**** DATA PROVIDED ****

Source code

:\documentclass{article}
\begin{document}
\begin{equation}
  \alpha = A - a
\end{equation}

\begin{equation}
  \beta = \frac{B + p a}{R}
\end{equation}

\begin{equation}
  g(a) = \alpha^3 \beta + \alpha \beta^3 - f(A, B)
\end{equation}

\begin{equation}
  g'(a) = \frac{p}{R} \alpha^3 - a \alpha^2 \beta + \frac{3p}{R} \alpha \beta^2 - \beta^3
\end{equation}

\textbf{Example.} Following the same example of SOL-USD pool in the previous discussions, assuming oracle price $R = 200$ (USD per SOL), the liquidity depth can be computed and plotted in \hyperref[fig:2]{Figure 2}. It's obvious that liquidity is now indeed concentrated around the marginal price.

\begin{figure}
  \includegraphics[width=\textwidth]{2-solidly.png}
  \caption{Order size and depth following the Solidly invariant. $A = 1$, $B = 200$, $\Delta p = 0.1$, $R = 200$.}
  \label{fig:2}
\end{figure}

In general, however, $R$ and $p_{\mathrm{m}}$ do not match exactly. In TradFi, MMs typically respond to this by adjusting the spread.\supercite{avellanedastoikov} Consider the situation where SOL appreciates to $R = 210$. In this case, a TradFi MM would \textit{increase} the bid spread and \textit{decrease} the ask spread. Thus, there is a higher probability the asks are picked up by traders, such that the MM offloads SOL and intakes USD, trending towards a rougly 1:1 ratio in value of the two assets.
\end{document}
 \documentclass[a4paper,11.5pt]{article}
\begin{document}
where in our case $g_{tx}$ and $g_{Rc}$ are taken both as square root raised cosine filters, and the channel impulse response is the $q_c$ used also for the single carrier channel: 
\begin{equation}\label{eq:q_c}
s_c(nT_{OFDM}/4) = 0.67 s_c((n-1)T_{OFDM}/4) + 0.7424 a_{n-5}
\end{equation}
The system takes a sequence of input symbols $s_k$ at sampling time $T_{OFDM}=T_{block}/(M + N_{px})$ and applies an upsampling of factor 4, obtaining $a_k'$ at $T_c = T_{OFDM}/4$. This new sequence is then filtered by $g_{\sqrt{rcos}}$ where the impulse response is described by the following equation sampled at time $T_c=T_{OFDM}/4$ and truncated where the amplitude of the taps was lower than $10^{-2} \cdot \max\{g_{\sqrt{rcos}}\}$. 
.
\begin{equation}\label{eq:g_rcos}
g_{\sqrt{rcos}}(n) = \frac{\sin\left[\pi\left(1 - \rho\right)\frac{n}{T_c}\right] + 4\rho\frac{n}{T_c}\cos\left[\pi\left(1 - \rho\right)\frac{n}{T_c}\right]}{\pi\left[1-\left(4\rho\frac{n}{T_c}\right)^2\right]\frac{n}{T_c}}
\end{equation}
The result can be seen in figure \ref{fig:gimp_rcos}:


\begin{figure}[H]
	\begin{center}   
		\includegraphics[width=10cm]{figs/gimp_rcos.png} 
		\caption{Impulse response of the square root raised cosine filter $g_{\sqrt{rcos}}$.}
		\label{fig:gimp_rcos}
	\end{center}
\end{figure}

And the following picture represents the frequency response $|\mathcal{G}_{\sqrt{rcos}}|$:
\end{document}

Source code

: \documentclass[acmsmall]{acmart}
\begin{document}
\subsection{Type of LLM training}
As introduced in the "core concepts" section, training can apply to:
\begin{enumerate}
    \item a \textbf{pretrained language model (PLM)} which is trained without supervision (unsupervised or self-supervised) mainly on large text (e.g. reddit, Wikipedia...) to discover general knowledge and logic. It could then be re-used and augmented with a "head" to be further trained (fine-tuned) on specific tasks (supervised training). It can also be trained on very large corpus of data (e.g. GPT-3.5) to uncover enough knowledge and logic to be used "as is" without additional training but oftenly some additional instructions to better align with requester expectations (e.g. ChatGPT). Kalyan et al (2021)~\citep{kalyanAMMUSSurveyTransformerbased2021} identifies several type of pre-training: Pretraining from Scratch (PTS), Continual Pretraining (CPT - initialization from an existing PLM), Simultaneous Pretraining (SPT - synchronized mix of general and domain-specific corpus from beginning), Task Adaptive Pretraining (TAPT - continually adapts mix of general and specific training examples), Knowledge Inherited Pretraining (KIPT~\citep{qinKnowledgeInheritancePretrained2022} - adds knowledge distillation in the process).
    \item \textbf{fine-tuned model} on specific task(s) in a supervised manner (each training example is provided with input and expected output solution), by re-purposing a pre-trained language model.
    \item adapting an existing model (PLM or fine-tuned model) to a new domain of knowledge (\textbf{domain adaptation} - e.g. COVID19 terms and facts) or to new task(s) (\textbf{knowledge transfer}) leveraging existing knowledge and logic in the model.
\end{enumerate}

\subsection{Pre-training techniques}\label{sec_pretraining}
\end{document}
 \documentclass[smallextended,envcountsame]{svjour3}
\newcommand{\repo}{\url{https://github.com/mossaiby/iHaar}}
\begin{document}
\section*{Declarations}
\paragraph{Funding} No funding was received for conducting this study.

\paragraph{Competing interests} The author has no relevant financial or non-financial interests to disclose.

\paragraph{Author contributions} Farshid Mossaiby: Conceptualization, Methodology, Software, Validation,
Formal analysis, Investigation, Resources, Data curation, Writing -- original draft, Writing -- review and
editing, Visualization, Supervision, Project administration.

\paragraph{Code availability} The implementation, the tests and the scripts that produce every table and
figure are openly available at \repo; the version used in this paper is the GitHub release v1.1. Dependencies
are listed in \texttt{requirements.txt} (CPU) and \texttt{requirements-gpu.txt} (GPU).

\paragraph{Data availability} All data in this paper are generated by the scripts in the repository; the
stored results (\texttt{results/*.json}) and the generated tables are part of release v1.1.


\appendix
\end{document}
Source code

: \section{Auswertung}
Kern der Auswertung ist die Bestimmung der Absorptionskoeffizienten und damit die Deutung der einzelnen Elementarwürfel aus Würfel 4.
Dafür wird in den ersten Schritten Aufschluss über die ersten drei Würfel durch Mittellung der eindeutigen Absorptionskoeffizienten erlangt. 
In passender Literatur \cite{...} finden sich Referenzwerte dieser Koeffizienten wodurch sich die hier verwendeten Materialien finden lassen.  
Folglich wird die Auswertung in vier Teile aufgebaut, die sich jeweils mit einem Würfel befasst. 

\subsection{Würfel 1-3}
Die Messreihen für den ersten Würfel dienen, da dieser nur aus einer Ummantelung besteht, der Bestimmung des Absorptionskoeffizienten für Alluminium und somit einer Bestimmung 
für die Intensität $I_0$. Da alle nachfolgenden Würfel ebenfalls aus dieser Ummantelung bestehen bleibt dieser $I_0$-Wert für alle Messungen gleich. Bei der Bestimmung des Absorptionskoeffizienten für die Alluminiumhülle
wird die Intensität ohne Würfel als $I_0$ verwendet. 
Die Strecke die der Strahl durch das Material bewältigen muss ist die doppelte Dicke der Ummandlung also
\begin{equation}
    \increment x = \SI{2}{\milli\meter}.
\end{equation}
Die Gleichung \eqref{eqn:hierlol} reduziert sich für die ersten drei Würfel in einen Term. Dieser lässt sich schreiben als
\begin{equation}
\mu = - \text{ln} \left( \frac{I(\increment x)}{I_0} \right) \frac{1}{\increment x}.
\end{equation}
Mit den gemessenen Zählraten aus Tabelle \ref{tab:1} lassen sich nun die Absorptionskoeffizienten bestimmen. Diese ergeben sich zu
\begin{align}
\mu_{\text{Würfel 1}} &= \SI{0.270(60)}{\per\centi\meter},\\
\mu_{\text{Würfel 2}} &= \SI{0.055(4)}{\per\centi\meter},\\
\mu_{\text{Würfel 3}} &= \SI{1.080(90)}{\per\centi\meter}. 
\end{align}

****

TO DO –
Copy every line of the listing, exact to the last character.

SOLUTION FOR THIS TASK –
Source code

:\documentclass{article}
\begin{document}
\begin{equation}
  \alpha = A - a
\end{equation}

\begin{equation}
  \beta = \frac{B + p a}{R}
\end{equation}

\begin{equation}
  g(a) = \alpha^3 \beta + \alpha \beta^3 - f(A, B)
\end{equation}

\begin{equation}
  g'(a) = \frac{p}{R} \alpha^3 - a \alpha^2 \beta + \frac{3p}{R} \alpha \beta^2 - \beta^3
\end{equation}

\textbf{Example.} Following the same example of SOL-USD pool in the previous discussions, assuming oracle price $R = 200$ (USD per SOL), the liquidity depth can be computed and plotted in \hyperref[fig:2]{Figure 2}. It's obvious that liquidity is now indeed concentrated around the marginal price.

\begin{figure}
  \includegraphics[width=\textwidth]{2-solidly.png}
  \caption{Order size and depth following the Solidly invariant. $A = 1$, $B = 200$, $\Delta p = 0.1$, $R = 200$.}
  \label{fig:2}
\end{figure}

In general, however, $R$ and $p_{\mathrm{m}}$ do not match exactly. In TradFi, MMs typically respond to this by adjusting the spread.\supercite{avellanedastoikov} Consider the situation where SOL appreciates to $R = 210$. In this case, a TradFi MM would \textit{increase} the bid spread and \textit{decrease} the ask spread. Thus, there is a higher probability the asks are picked up by traders, such that the MM offloads SOL and intakes USD, trending towards a rougly 1:1 ratio in value of the two assets.
\end{document}
 \documentclass[a4paper,11.5pt]{article}
\begin{document}
where in our case $g_{tx}$ and $g_{Rc}$ are taken both as square root raised cosine filters, and the channel impulse response is the $q_c$ used also for the single carrier channel: 
\begin{equation}\label{eq:q_c}
s_c(nT_{OFDM}/4) = 0.67 s_c((n-1)T_{OFDM}/4) + 0.7424 a_{n-5}
\end{equation}
The system takes a sequence of input symbols $s_k$ at sampling time $T_{OFDM}=T_{block}/(M + N_{px})$ and applies an upsampling of factor 4, obtaining $a_k'$ at $T_c = T_{OFDM}/4$. This new sequence is then filtered by $g_{\sqrt{rcos}}$ where the impulse response is described by the following equation sampled at time $T_c=T_{OFDM}/4$ and truncated where the amplitude of the taps was lower than $10^{-2} \cdot \max\{g_{\sqrt{rcos}}\}$. 
.
\begin{equation}\label{eq:g_rcos}
g_{\sqrt{rcos}}(n) = \frac{\sin\left[\pi\left(1 - \rho\right)\frac{n}{T_c}\right] + 4\rho\frac{n}{T_c}\cos\left[\pi\left(1 - \rho\right)\frac{n}{T_c}\right]}{\pi\left[1-\left(4\rho\frac{n}{T_c}\right)^2\right]\frac{n}{T_c}}
\end{equation}
The result can be seen in figure \ref{fig:gimp_rcos}:


\begin{figure}[H]
	\begin{center}   
		\includegraphics[width=10cm]{figs/gimp_rcos.png} 
		\caption{Impulse response of the square root raised cosine filter $g_{\sqrt{rcos}}$.}
		\label{fig:gimp_rcos}
	\end{center}
\end{figure}

And the following picture represents the frequency response $|\mathcal{G}_{\sqrt{rcos}}|$:
\end{document}

Source code

: \documentclass[acmsmall]{acmart}
\begin{document}
\subsection{Type of LLM training}
As introduced in the "core concepts" section, training can apply to:
\begin{enumerate}
    \item a \textbf{pretrained language model (PLM)} which is trained without supervision (unsupervised or self-supervised) mainly on large text (e.g. reddit, Wikipedia...) to discover general knowledge and logic. It could then be re-used and augmented with a "head" to be further trained (fine-tuned) on specific tasks (supervised training). It can also be trained on very large corpus of data (e.g. GPT-3.5) to uncover enough knowledge and logic to be used "as is" without additional training but oftenly some additional instructions to better align with requester expectations (e.g. ChatGPT). Kalyan et al (2021)~\citep{kalyanAMMUSSurveyTransformerbased2021} identifies several type of pre-training: Pretraining from Scratch (PTS), Continual Pretraining (CPT - initialization from an existing PLM), Simultaneous Pretraining (SPT - synchronized mix of general and domain-specific corpus from beginning), Task Adaptive Pretraining (TAPT - continually adapts mix of general and specific training examples), Knowledge Inherited Pretraining (KIPT~\citep{qinKnowledgeInheritancePretrained2022} - adds knowledge distillation in the process).
    \item \textbf{fine-tuned model} on specific task(s) in a supervised manner (each training example is provided with input and expected output solution), by re-purposing a pre-trained language model.
    \item adapting an existing model (PLM or fine-tuned model) to a new domain of knowledge (\textbf{domain adaptation} - e.g. COVID19 terms and facts) or to new task(s) (\textbf{knowledge transfer}) leveraging existing knowledge and logic in the model.
\end{enumerate}

\subsection{Pre-training techniques}\label{sec_pretraining}
\end{document}
 \documentclass[smallextended,envcountsame]{svjour3}
\newcommand{\repo}{\url{https://github.com/mossaiby/iHaar}}
\begin{document}
\section*{Declarations}
\paragraph{Funding} No funding was received for conducting this study.

\paragraph{Competing interests} The author has no relevant financial or non-financial interests to disclose.

\paragraph{Author contributions} Farshid Mossaiby: Conceptualization, Methodology, Software, Validation,
Formal analysis, Investigation, Resources, Data curation, Writing -- original draft, Writing -- review and
editing, Visualization, Supervision, Project administration.

\paragraph{Code availability} The implementation, the tests and the scripts that produce every table and
figure are openly available at \repo; the version used in this paper is the GitHub release v1.1. Dependencies
are listed in \texttt{requirements.txt} (CPU) and \texttt{requirements-gpu.txt} (GPU).

\paragraph{Data availability} All data in this paper are generated by the scripts in the repository; the
stored results (\texttt{results/*.json}) and the generated tables are part of release v1.1.


\appendix
\end{document}
Source code

: \section{Auswertung}
Kern der Auswertung ist die Bestimmung der Absorptionskoeffizienten und damit die Deutung der einzelnen Elementarwürfel aus Würfel 4.
Dafür wird in den ersten Schritten Aufschluss über die ersten drei Würfel durch Mittellung der eindeutigen Absorptionskoeffizienten erlangt. 
In passender Literatur \cite{...} finden sich Referenzwerte dieser Koeffizienten wodurch sich die hier verwendeten Materialien finden lassen.  
Folglich wird die Auswertung in vier Teile aufgebaut, die sich jeweils mit einem Würfel befasst. 

\subsection{Würfel 1-3}
Die Messreihen für den ersten Würfel dienen, da dieser nur aus einer Ummantelung besteht, der Bestimmung des Absorptionskoeffizienten für Alluminium und somit einer Bestimmung 
für die Intensität $I_0$. Da alle nachfolgenden Würfel ebenfalls aus dieser Ummantelung bestehen bleibt dieser $I_0$-Wert für alle Messungen gleich. Bei der Bestimmung des Absorptionskoeffizienten für die Alluminiumhülle
wird die Intensität ohne Würfel als $I_0$ verwendet. 
Die Strecke die der Strahl durch das Material bewältigen muss ist die doppelte Dicke der Ummandlung also
\begin{equation}
    \increment x = \SI{2}{\milli\meter}.
\end{equation}
Die Gleichung \eqref{eqn:hierlol} reduziert sich für die ersten drei Würfel in einen Term. Dieser lässt sich schreiben als
\begin{equation}
\mu = - \text{ln} \left( \frac{I(\increment x)}{I_0} \right) \frac{1}{\increment x}.
\end{equation}
Mit den gemessenen Zählraten aus Tabelle \ref{tab:1} lassen sich nun die Absorptionskoeffizienten bestimmen. Diese ergeben sich zu
\begin{align}
\mu_{\text{Würfel 1}} &= \SI{0.270(60)}{\per\centi\meter},\\
\mu_{\text{Würfel 2}} &= \SI{0.055(4)}{\per\centi\meter},\\
\mu_{\text{Würfel 3}} &= \SI{1.080(90)}{\per\centi\meter}. 
\end{align}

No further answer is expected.